El maestro Sampedro, aprendiz de la vida
Ha muerto a los 96 años José Luis Sampedro, un viejo sabio de palabras jóvenes que enseñaba algo muy simple pero que tanto nos cuesta aprender: vivir, amar la vida sobre todas las cosas, la vida digna, la vida humana y humanizada, una vida que reúna la humanidad, bienestar y justicia suficientes para ser merecedora de tal nombre.
Ha muerto el maestro que decía que tenemos el deber de vivir, es decir, un deber con la vida, el deber de mejorarla, de levantarnos para levantarla en nuestros brazos, de comprometernos con ella que es comprometernos con nosotros mismos y con las vidas de los que nos rodean porque la vida es nuestra reina y señora.
El tiempo no es oro, decía, el tiempo es vida: el tiempo no es dinero, el tiempo son vivencias, experiencia, sentimientos, ideas, lucha por la vida y movimiento, el movimiento que asusta al poder. La vida que florece, la vida que se impone, la vida que estalla y grita y piensa y siente, asusta al poder que nos prefiere callados, quietos, como muertos.
El poder nos quiere asustados. El poder nos asusta para dominarnos, decía Sampedro. Frente al miedo retorcido que retuerce las palabras y nos retuerce el cuello, él oponía la valiente sencillez y claridad de sus ideas y animaba a una sencilla pero difícil tarea: la libertad de pensamiento. Sin libertad de pensamiento, la libertad de expresión, la democracia, no valen nada, decía. No hacía sino recordarnos a los clásicos, nos recordaba el mandato latino de Horacio que Kant divulgó como lema de la Ilustración: “Atrévete a pensar”. Sapere aude, que decían los latinos.
Y si te atreves a pensar, te atreverás a vivir. Solo el que se atreve a vivir, puede llegar a vivir libre. La vida, el arte de vivir, esa era la materia que enseñaba José Luis Sampedro. Y la primera enseñanza del maestro es que nunca dejamos de ser aprendices. Nunca dejó de ser un aprendiz de sí mismo, según sus propias palabras que eran una invitación más a pensar. Nos invitaba a seguir aprendiendo siempre, a seguir conociéndonos.
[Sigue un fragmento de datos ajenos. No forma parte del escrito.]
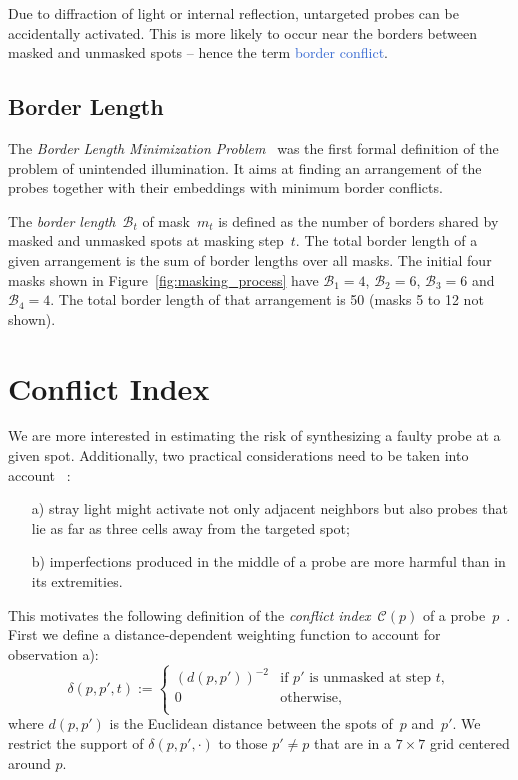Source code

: \documentclass[portrait]{a0poster}
\begin{document}
\begin{multicols}{3}[\aggiheader]
\noindent Due to diffraction of light or internal reflection, untargeted probes
can be accidentally activated. This is more likely to occur near the borders
between masked and unmasked spots -- hence the term
\textcolor{highlight}{border conflict}.

\subsection*{Border Length}

\noindent The \emph{Border Length Minimization Problem}~\cite{HANNENHALLI02} was
the first formal definition of the problem of unintended illumination. It aims
at finding an arrangement of the probes together with their embeddings with
minimum border conflicts.

\noindent The \emph{border length}~$\mathcal{B}_t$ of mask~$m_{t}$ is defined as
the number of borders shared by masked and unmasked spots at masking step~$t$.
The total border length of a given arrangement is the sum of border lengths over
all masks. The initial four masks shown in Figure~\ref{fig:masking_process} have
$\mathcal{B}_1 = 4$, $\mathcal{B}_2 = 6$, $\mathcal{B}_3 = 6$ and
$\mathcal{B}_4 = 4$. The total border length of that arrangement is 50 (masks 5
to 12 not shown).

\section*{\textcolor{aggigreen}{Conflict Index}}

\noindent We are more interested in estimating the risk of synthesizing a faulty
probe at a given spot. Additionally, two practical considerations need to be
taken into account ~\cite{KAHNG03}:
\begin{itemize}
\item[a)] stray light might activate not only adjacent neighbors but also probes
that lie as far as three cells away from the targeted spot;
\item[b)] imperfections produced in the middle of a probe are more harmful than
in its extremities.
\end{itemize}

\noindent This motivates the following definition of the \emph{conflict
index}~$\mathcal{C}(p)$ of a probe~$p$~\cite{CARVALHO06}. First we define a
distance-dependent weighting function to account for observation a):
\begin{equation}
\label{eq:dist_weight}
\delta(p,p',t) :=
\left\{
        \begin{array}{ll}
                (d(p,p'))^{-2} & \mbox{if $p'$ is unmasked at step $t$}, \\
                0 & \mbox{otherwise}, \\
        \end{array}
\right.
\end{equation}
where $d(p,p')$ is the Euclidean distance between the spots of~$p$ and~$p'$.
We restrict the support of $\delta(p,p',\cdot)$ to those $p'\neq p$ that are in
a $7\times 7$ grid centered around $p$.


\end{multicols}
\end{document}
Estaba recordando a los clásicos de nuevo, en este caso al viejo mandato de los griegos, generalmente atribuido a Sócrates: “Conócete a ti mismo”.
También como Sócrates, Sampedro se había dado cuenta de que solo sabía que no sabía nada, que nunca termina uno de aprender y conocerse a sí mismo. Y por eso, precisamente, es tan apasionante, tan inagotable, tan estimulante vivir, vivir cada día.
Sampedro afirmaba la vida, la apasionante tarea que es vivir, aprender a vivir y demostró, con su vitalidad inagotable, que la vida puede sobre el silencio, la palabra sobre el ruido, el pensamiento sobre la sinrazón, la humanidad sobre la economía. Él era el humanizador de la economía, el economista que quería que los pobres fueran menos pobres frente a los que persiguen que los ricos aumenten su riqueza. Un disidente dentro de ese mundo de números que no entiende de personas.
Sampedro se llamaba a sí mismo disidente. Sampedro era lo que el sistema llama un antisistema, un insubordinado de este mundo insostenible que el crecimiento del mercado ha creado destruyendo otros mundos posibles y más habitables. Muchos a su edad se rinden. Sin embargo, él aún tenía ganas de rebelarse y nos recordó la necesidad de disentir, de desobedecer, de oponernos con justicia a un modelo injusto. Quizá esa fue su última lección, que no nos podemos rendir. Si no se rindió él que tenía casi un siglo y vio todo tipo de tragedias, no podemos los demás. Tenemos, como él decía, el deber de vivir. Tenemos el deber de pensar libremente. Tenemos también el derecho, el derecho que nos niegan quienes deberían garantizar ese derecho.
Pero no se puede negar la vida, como nos enseñó Sampedro. La vida vence. La vida empuja. La vida crea. Otro mundo no solo es posible, es seguro, decía. Quieren hacernos creer que no hay otro, que nos queda otra, pero este mundo va a cambiar porque está agotado, no se sostiene, se muere. Tenemos el deber de intentar que sea un mundo más justo, más humano y más vivible. Esa fue su última voluntad, según ha recordado su mujer: que no le lloremos, que gastemos esas fuerzas combatiendo.